#### DATA TO EXAMINE
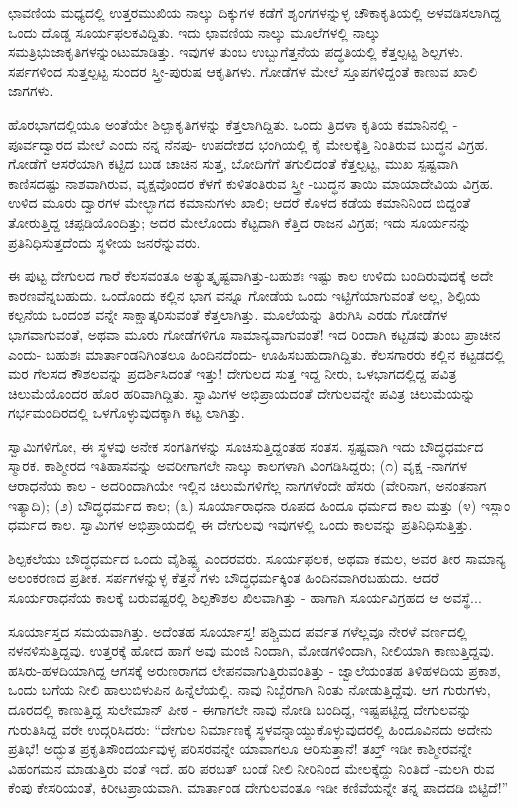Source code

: ಛಾವಣಿಯ ಮಧ್ಯದಲ್ಲಿ ಉತ್ತರಮುಖಿಯ ನಾಲ್ಕು ದಿಕ್ಕುಗಳ ಕಡೆಗೆ ಶೃಂಗಗಳನ್ನುಳ್ಳ ಚೌಕಾಕೃತಿಯಲ್ಲಿ ಅಳವಡಿಸಲಾಗಿದ್ದ ಒಂದು ದೊಡ್ಡ ಸೂರ್ಯಫಲಕವಿದ್ದಿತು. ಇದು ಛಾವಣಿಯ ನಾಲ್ಕು ಮೂಲೆಗಳಲ್ಲಿ ನಾಲ್ಕು ಸಮತ್ರಿಭುಜಾಕೃತಿಗಳನ್ನುಂಟುಮಾಡಿತ್ತು. ಇವುಗಳ ತುಂಬ ಉಬ್ಬುಗೆತ್ತನೆಯ ಪದ್ಧತಿಯಲ್ಲಿ ಕೆತ್ತಲ್ಪಟ್ಟ ಶಿಲ್ಪಗಳು. ಸರ್ಪಗಳಿಂದ ಸುತ್ತಲ್ಪಟ್ಟ ಸುಂದರ ಸ್ತ್ರೀ-ಪುರುಷ ಆಕೃತಿಗಳು. ಗೋಡೆಗಳ ಮೇಲೆ ಸ್ತೂಪಗಳಿದ್ದಂತೆ ಕಾಣುವ ಖಾಲಿ ಜಾಗಗಳು.

ಹೊರಭಾಗದಲ್ಲಿಯೂ ಅಂತೆಯೇ ಶಿಲ್ಪಾಕೃತಿಗಳನ್ನು ಕೆತ್ತಲಾಗಿದ್ದಿತು. ಒಂದು ತ್ರಿದಳಾ ಕೃತಿಯ ಕಮಾನಿನಲ್ಲಿ - ಪೂರ್ವದ್ವಾರದ ಮೇಲೆ ಎಂದು ನನ್ನ ನೆನಪು- ಉಪದೇಶದ ಭಂಗಿಯಲ್ಲಿ ಕೈ ಮೇಲಕ್ಕೆತ್ತಿ ನಿಂತಿರುವ ಬುದ್ಧನ ವಿಗ್ರಹ. ಗೋಡೆಗೆ ಆಸರೆಯಾಗಿ ಕಟ್ಟಿದ ಬುಡ ಚಾಚಿನ ಸುತ್ತ, ಬೋದಿಗೆಗೆ ತಗುಲಿದಂತೆ ಕೆತ್ತಲ್ಪಟ್ಟ, ಮುಖ ಸ್ಪಷ್ಟವಾಗಿ ಕಾಣಿಸದಷ್ಟು ನಾಶವಾಗಿರುವ, ವೃಕ್ಷವೊಂದರ ಕೆಳಗೆ ಕುಳಿತಂತಿರುವ ಸ್ತ್ರೀ -ಬುದ್ಧನ ತಾಯಿ ಮಾಯಾದೇವಿಯ ವಿಗ್ರಹ. ಉಳಿದ ಮೂರು ದ್ವಾರಗಳ ಮೇಲ್ಭಾಗದ ಕಮಾನುಗಳು ಖಾಲಿ; ಆದರೆ ಕೊಳದ ಕಡೆಯ ಕಮಾನಿನಿಂದ ಬಿದ್ದಂತೆ ತೋರುತ್ತಿದ್ದ ಚಪ್ಪಡಿಯೊಂದಿತ್ತು; ಅದರ ಮೇಲೊಂದು ಕೆಟ್ಟದಾಗಿ ಕೆತ್ತಿದ ರಾಜನ ವಿಗ್ರಹ; ಇದು ಸೂರ್ಯನನ್ನು ಪ್ರತಿನಿಧಿಸುತ್ತದೆಂದು ಸ್ಥಳೀಯ ಜನರೆನ್ನುವರು.

ಈ ಪುಟ್ಟ ದೇಗುಲದ ಗಾರೆ ಕೆಲಸವಂತೂ ಅತ್ಯುತ್ಕೃಷ್ಟವಾಗಿತ್ತು-ಬಹುಶಃ ಇಷ್ಟು ಕಾಲ ಉಳಿದು ಬಂದಿರುವುದಕ್ಕೆ ಅದೇ ಕಾರಣವೆನ್ನಬಹುದು. ಒಂದೊಂದು ಕಲ್ಲಿನ ಭಾಗ ವನ್ನೂ ಗೋಡೆಯ ಒಂದು ಇಟ್ಟಿಗೆಯಾಗುವಂತೆ ಅಲ್ಲ, ಶಿಲ್ಪಿಯ ಕಲ್ಪನೆಯ ಒಂದಂಶ ವನ್ನೇ ಸಾಕ್ಷಾತ್ಕರಿಸುವಂತೆ ಕೆತ್ತಲಾಗಿತ್ತು. ಮೂಲೆಯನ್ನು ತಿರುಗಿಸಿ ಎರಡು ಗೋಡೆಗಳ ಭಾಗವಾಗುವಂತೆ, ಅಥವಾ ಮೂರು ಗೋಡೆಗಳಿಗೂ ಸಾಮಾನ್ಯವಾಗುವಂತೆ! ಇದ ರಿಂದಾಗಿ ಕಟ್ಟಡವು ತುಂಬ ಪ್ರಾಚೀನ ಎಂದು- ಬಹುಶಃ ಮಾರ್ತಾಂಡನಿಗಿಂತಲೂ ಹಿಂದಿನದೆಂದು- ಊಹಿಸಬಹುದಾಗಿದ್ದಿತು. ಕೆಲಸಗಾರರು ಕಲ್ಲಿನ ಕಟ್ಟಡದಲ್ಲಿ ಮರ ಗೆಲಸದ ಕೌಶಲವನ್ನು ಪ್ರದರ್ಶಿಸಿದಂತೆ ಇತ್ತು! ದೇಗುಲದ ಸುತ್ತ ಇದ್ದ ನೀರು, ಒಳಭಾಗದಲ್ಲಿದ್ದ ಪವಿತ್ರ ಚಿಲುಮೆಯೊಂದರ ಹೊರ ಹರಿವಾಗಿದ್ದಿತು. ಸ್ವಾಮಿಗಳ ಅಭಿಪ್ರಾಯದಂತೆ ದೇಗುಲವನ್ನೇ ಪವಿತ್ರ ಚಿಲುಮೆಯನ್ನು ಗರ್ಭಮಂದಿರದಲ್ಲಿ ಒಳಗೊಳ್ಳುವುದಕ್ಕಾಗಿ ಕಟ್ಟ ಲಾಗಿತ್ತು.

ಸ್ವಾಮಿಗಳಿಗೋ, ಈ ಸ್ಥಳವು ಅನೇಕ ಸಂಗತಿಗಳನ್ನು ಸೂಚಿಸುತ್ತಿದ್ದಂತಹ ಸಂತಸ. ಸ್ಪಷ್ಟವಾಗಿ ಇದು ಬೌದ್ಧಧರ್ಮದ ಸ್ಮಾರಕ. ಕಾಶ್ಮೀರದ ಇತಿಹಾಸವನ್ನು ಅವರೀಗಾಗಲೇ ನಾಲ್ಕು ಕಾಲಗಳಾಗಿ ವಿಂಗಡಿಸಿದ್ದರು; (೧) ವೃಕ್ಷ -ನಾಗಗಳ ಆರಾಧನೆಯ ಕಾಲ - ಅದರಿಂದಾಗಿಯೇ ಇಲ್ಲಿನ ಚಿಲುಮೆಗಳಿಗೆಲ್ಲ ನಾಗಗಳೆಂದೇ ಹೆಸರು (ವೇರಿನಾಗ, ಅನಂತನಾಗ ಇತ್ಯಾದಿ); (೨) ಬೌದ್ಧಧರ್ಮದ ಕಾಲ; (೩) ಸೂರ್ಯಾರಾಧನಾ ರೂಪದ ಹಿಂದೂ ಧರ್ಮದ ಕಾಲ ಮತ್ತು (೪) ಇಸ್ಲಾಂ ಧರ್ಮದ ಕಾಲ. ಸ್ವಾಮಿಗಳ ಅಭಿಪ್ರಾಯದಲ್ಲಿ ಈ ದೇಗುಲವು ಇವುಗಳಲ್ಲಿ ಒಂದು ಕಾಲವನ್ನು ಪ್ರತಿನಿಧಿಸುತ್ತಿತ್ತು.

ಶಿಲ್ಪಕಲೆಯು ಬೌದ್ಧಧರ್ಮದ ಒಂದು ವೈಶಿಷ್ಟ್ಯ ಎಂದರವರು. ಸೂರ್ಯಫಲಕ, ಅಥವಾ ಕಮಲ, ಅವರ ತೀರ ಸಾಮಾನ್ಯ ಅಲಂಕರಣದ ಪ್ರತೀಕ. ಸರ್ಪಗಳನ್ನುಳ್ಳ ಕೆತ್ತನೆ ಗಳು ಬೌದ್ಧಧರ್ಮಕ್ಕಿಂತ ಹಿಂದಿನವಾಗಿರಬಹುದು. ಆದರೆ ಸೂರ್ಯರಾಧನೆಯ ಕಾಲಕ್ಕೆ ಬರುವಷ್ಟರಲ್ಲಿ ಶಿಲ್ಪಕೌಶಲ ಖಿಲವಾಗಿತ್ತು - ಹಾಗಾಗಿ ಸೂರ್ಯವಿಗ್ರಹದ ಆ ಅವಸ್ಥೆ...

ಸೂರ್ಯಾಸ್ತದ ಸಮಯವಾಗಿತ್ತು. ಅದೆಂತಹ ಸೂರ್ಯಾಸ್ತ! ಪಶ್ಚಿಮದ ಪರ್ವತ ಗಳೆಲ್ಲವೂ ನೇರಳೆ ವರ್ಣದಲ್ಲಿ ನಳನಳಿಸುತ್ತಿದ್ದವು. ಉತ್ತರಕ್ಕೆ ಹೋದ ಹಾಗೆ ಅವು ಮಂಜಿ ನಿಂದಾಗಿ, ಮೋಡಗಳಿಂದಾಗಿ, ನೀಲಿಯಾಗಿ ಕಾಣುತ್ತಿದ್ದವು. ಹಸಿರು-ಹಳದಿಯಾಗಿದ್ದ ಆಗಸಕ್ಕೆ ಅರುಣರಾಗದ ಲೇಪನವಾಗುತ್ತಿರುವಂತಿತ್ತು - ಜ್ವಾಲೆಯಂತಹ ತಿಳಿಹಳದಿಯ ಪ್ರಕಾಶ, ಒಂದು ಬಗೆಯ ನೀಲಿ ಹಾಲುಬಿಳುಪಿನ ಹಿನ್ನೆಲೆಯಲ್ಲಿ. ನಾವು ನಿಬ್ಬೆರಗಾಗಿ ನಿಂತು ನೋಡುತ್ತಿದ್ದೆವು. ಆಗ ಗುರುಗಳು, ದೂರದಲ್ಲಿ ಕಾಣುತ್ತಿದ್ದ ಸುಲೇಮಾನ್ ಪೀಠ - ಈಗಾಗಲೇ ನಾವು ನೋಡಿ ಬಂದಿದ್ದ, ಇಷ್ಟಪಟ್ಟಿದ್ದ ದೇಗುಲವನ್ನು ಗುರುತಿಸಿದ್ದ ವರೇ ಉದ್ಗರಿಸಿದರು: “ದೇಗುಲ ನಿರ್ಮಾಣಕ್ಕೆ ಸ್ಥಳವನ್ನಾಯ್ದುಕೊಳ್ಳುವುದರಲ್ಲಿ ಹಿಂದೂವಿನದು ಅದೇನು ಪ್ರತಿಭೆ! ಅದ್ಭುತ ಪ್ರಕೃತಿಸೌಂದರ್ಯವುಳ್ಳ ಪರಿಸರವನ್ನೇ ಯಾವಾಗಲೂ ಆರಿಸುತ್ತಾನೆ! ತಖ್ತ್ ಇಡೀ ಕಾಶ್ಮೀರವನ್ನೇ ವಿಹಂಗಮನ ಮಾಡುತ್ತಿರು ವಂತೆ ಇದೆ. ಹರಿ ಪರಬತ್ ಬಂಡೆ ನೀಲಿ ನೀರಿನಿಂದ ಮೇಲಕ್ಕೆದ್ದು ನಿಂತಿದೆ -ಮಲಗಿ ರುವ ಕೆಂಪು ಕೇಸರಿಯಂತೆ, ಕಿರೀಟಪ್ರಾಯವಾಗಿ. ಮಾರ್ತಾಂಡ ದೇಗುಲವಂತೂ ಇಡೀ ಕಣಿವೆಯನ್ನೇ ತನ್ನ ಪಾದದಡಿ ಬಿಟ್ಟಿದೆ!”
########
**DIRECTIONS FOR THIS TASK:** The answer is the run of lines above from the line containing "ಕಾಣುವ ಖಾಲಿ ಜಾಗಗಳು." through the line containing "ಹೊರಭಾಗದಲ್ಲಿಯೂ ಅಂತೆಯೇ ಶಿಲ್ಪಾಕೃತಿಗಳನ್ನು", copied exactly and alone.

**REPLY:**
: ಛಾವಣಿಯ ಮಧ್ಯದಲ್ಲಿ ಉತ್ತರಮುಖಿಯ ನಾಲ್ಕು ದಿಕ್ಕುಗಳ ಕಡೆಗೆ ಶೃಂಗಗಳನ್ನುಳ್ಳ ಚೌಕಾಕೃತಿಯಲ್ಲಿ ಅಳವಡಿಸಲಾಗಿದ್ದ ಒಂದು ದೊಡ್ಡ ಸೂರ್ಯಫಲಕವಿದ್ದಿತು. ಇದು ಛಾವಣಿಯ ನಾಲ್ಕು ಮೂಲೆಗಳಲ್ಲಿ ನಾಲ್ಕು ಸಮತ್ರಿಭುಜಾಕೃತಿಗಳನ್ನುಂಟುಮಾಡಿತ್ತು. ಇವುಗಳ ತುಂಬ ಉಬ್ಬುಗೆತ್ತನೆಯ ಪದ್ಧತಿಯಲ್ಲಿ ಕೆತ್ತಲ್ಪಟ್ಟ ಶಿಲ್ಪಗಳು. ಸರ್ಪಗಳಿಂದ ಸುತ್ತಲ್ಪಟ್ಟ ಸುಂದರ ಸ್ತ್ರೀ-ಪುರುಷ ಆಕೃತಿಗಳು. ಗೋಡೆಗಳ ಮೇಲೆ ಸ್ತೂಪಗಳಿದ್ದಂತೆ ಕಾಣುವ ಖಾಲಿ ಜಾಗಗಳು.

ಹೊರಭಾಗದಲ್ಲಿಯೂ ಅಂತೆಯೇ ಶಿಲ್ಪಾಕೃತಿಗಳನ್ನು ಕೆತ್ತಲಾಗಿದ್ದಿತು. ಒಂದು ತ್ರಿದಳಾ ಕೃತಿಯ ಕಮಾನಿನಲ್ಲಿ - ಪೂರ್ವದ್ವಾರದ ಮೇಲೆ ಎಂದು ನನ್ನ ನೆನಪು- ಉಪದೇಶದ ಭಂಗಿಯಲ್ಲಿ ಕೈ ಮೇಲಕ್ಕೆತ್ತಿ ನಿಂತಿರುವ ಬುದ್ಧನ ವಿಗ್ರಹ. ಗೋಡೆಗೆ ಆಸರೆಯಾಗಿ ಕಟ್ಟಿದ ಬುಡ ಚಾಚಿನ ಸುತ್ತ, ಬೋದಿಗೆಗೆ ತಗುಲಿದಂತೆ ಕೆತ್ತಲ್ಪಟ್ಟ, ಮುಖ ಸ್ಪಷ್ಟವಾಗಿ ಕಾಣಿಸದಷ್ಟು ನಾಶವಾಗಿರುವ, ವೃಕ್ಷವೊಂದರ ಕೆಳಗೆ ಕುಳಿತಂತಿರುವ ಸ್ತ್ರೀ -ಬುದ್ಧನ ತಾಯಿ ಮಾಯಾದೇವಿಯ ವಿಗ್ರಹ. ಉಳಿದ ಮೂರು ದ್ವಾರಗಳ ಮೇಲ್ಭಾಗದ ಕಮಾನುಗಳು ಖಾಲಿ; ಆದರೆ ಕೊಳದ ಕಡೆಯ ಕಮಾನಿನಿಂದ ಬಿದ್ದಂತೆ ತೋರುತ್ತಿದ್ದ ಚಪ್ಪಡಿಯೊಂದಿತ್ತು; ಅದರ ಮೇಲೊಂದು ಕೆಟ್ಟದಾಗಿ ಕೆತ್ತಿದ ರಾಜನ ವಿಗ್ರಹ; ಇದು ಸೂರ್ಯನನ್ನು ಪ್ರತಿನಿಧಿಸುತ್ತದೆಂದು ಸ್ಥಳೀಯ ಜನರೆನ್ನುವರು.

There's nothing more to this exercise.